Problem to solve:
What you submit must be an exact copy of the listing below, with no images in it.

Data records:
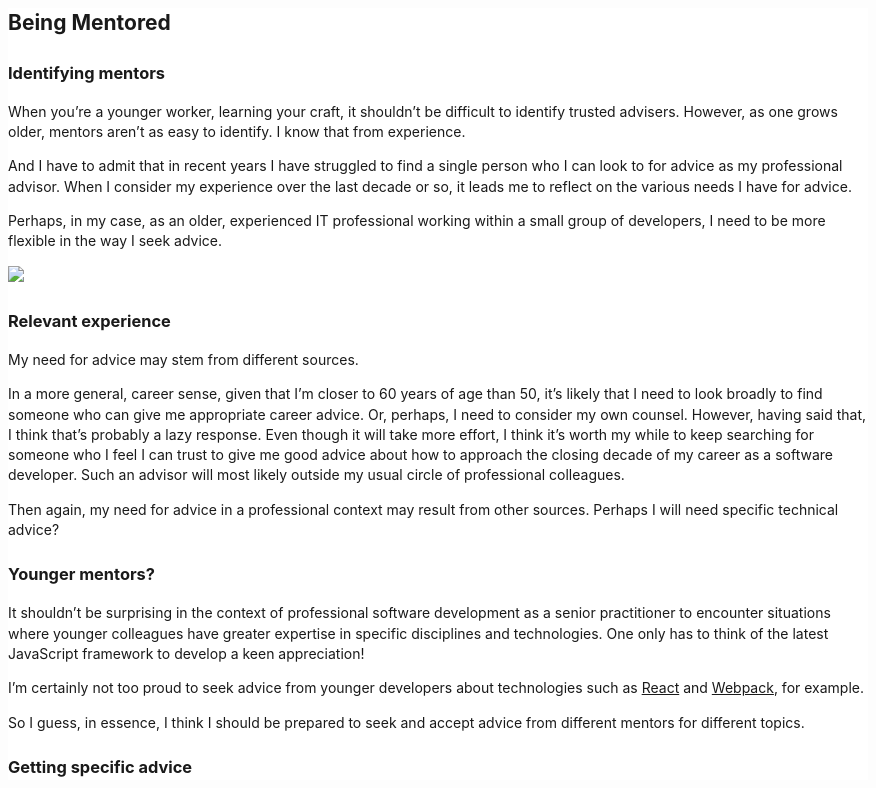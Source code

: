 ## Being Mentored

### Identifying mentors

When you’re a younger worker, learning your craft, it shouldn’t be
difficult to identify trusted advisers. However, as one grows older,
mentors aren’t as easy to identify. I know that from experience.

And I have to admit that in recent years I have struggled to find a
single person who I can look to for advice as my professional advisor.
When I consider my experience over the last decade or so, it leads me to
reflect on the various needs I have for advice.

Perhaps, in my case, as an older, experienced IT professional working
within a small group of developers, I need to be more flexible in the
way I seek advice.

![](https://keithpitty.com/rails/active_storage/blobs/proxy/eyJfcmFpbHMiOnsibWVzc2FnZSI6IkJBaHBRQT09IiwiZXhwIjpudWxsLCJwdXIiOiJibG9iX2lkIn19--773689290ab85162eef68f0c51c83aed576f42ff/thinking-face.png)

### Relevant experience

My need for advice may stem from different sources.

In a more general, career sense, given that I’m closer to 60 years of
age than 50, it’s likely that I need to look broadly to find someone who
can give me appropriate career advice. Or, perhaps, I need to consider
my own counsel. However, having said that, I think that’s probably a
lazy response. Even though it will take more effort, I think it’s worth
my while to keep searching for someone who I feel I can trust to give me
good advice about how to approach the closing decade of my career as a
software developer. Such an advisor will most likely outside my usual
circle of professional colleagues.

Then again, my need for advice in a professional context may result from
other sources. Perhaps I will need specific technical advice?

### Younger mentors?

It shouldn’t be surprising in the context of professional software
development as a senior practitioner to encounter situations where
younger colleagues have greater expertise in specific disciplines and
technologies. One only has to think of the latest JavaScript framework
to develop a keen appreciation!

I’m certainly not too proud to seek advice from younger developers about
technologies such as [React](https://reactjs.org/) and
[Webpack](https://webpack.js.org/), for example.

So I guess, in essence, I think I should be prepared to seek and accept
advice from different mentors for different topics.

### Getting specific advice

Result for this task:
Source code

: ## Being Mentored

### Identifying mentors

When you’re a younger worker, learning your craft, it shouldn’t be
difficult to identify trusted advisers. However, as one grows older,
mentors aren’t as easy to identify. I know that from experience.

And I have to admit that in recent years I have struggled to find a
single person who I can look to for advice as my professional advisor.
When I consider my experience over the last decade or so, it leads me to
reflect on the various needs I have for advice.

Perhaps, in my case, as an older, experienced IT professional working
within a small group of developers, I need to be more flexible in the
way I seek advice.

![](https://keithpitty.com/rails/active_storage/blobs/proxy/eyJfcmFpbHMiOnsibWVzc2FnZSI6IkJBaHBRQT09IiwiZXhwIjpudWxsLCJwdXIiOiJibG9iX2lkIn19--773689290ab85162eef68f0c51c83aed576f42ff/thinking-face.png)

### Relevant experience

My need for advice may stem from different sources.

In a more general, career sense, given that I’m closer to 60 years of
age than 50, it’s likely that I need to look broadly to find someone who
can give me appropriate career advice. Or, perhaps, I need to consider
my own counsel. However, having said that, I think that’s probably a
lazy response. Even though it will take more effort, I think it’s worth
my while to keep searching for someone who I feel I can trust to give me
good advice about how to approach the closing decade of my career as a
software developer. Such an advisor will most likely outside my usual
circle of professional colleagues.

Then again, my need for advice in a professional context may result from
other sources. Perhaps I will need specific technical advice?

### Younger mentors?

It shouldn’t be surprising in the context of professional software
development as a senior practitioner to encounter situations where
younger colleagues have greater expertise in specific disciplines and
technologies. One only has to think of the latest JavaScript framework
to develop a keen appreciation!

I’m certainly not too proud to seek advice from younger developers about
technologies such as [React](https://reactjs.org/) and
[Webpack](https://webpack.js.org/), for example.

So I guess, in essence, I think I should be prepared to seek and accept
advice from different mentors for different topics.

### Getting specific advice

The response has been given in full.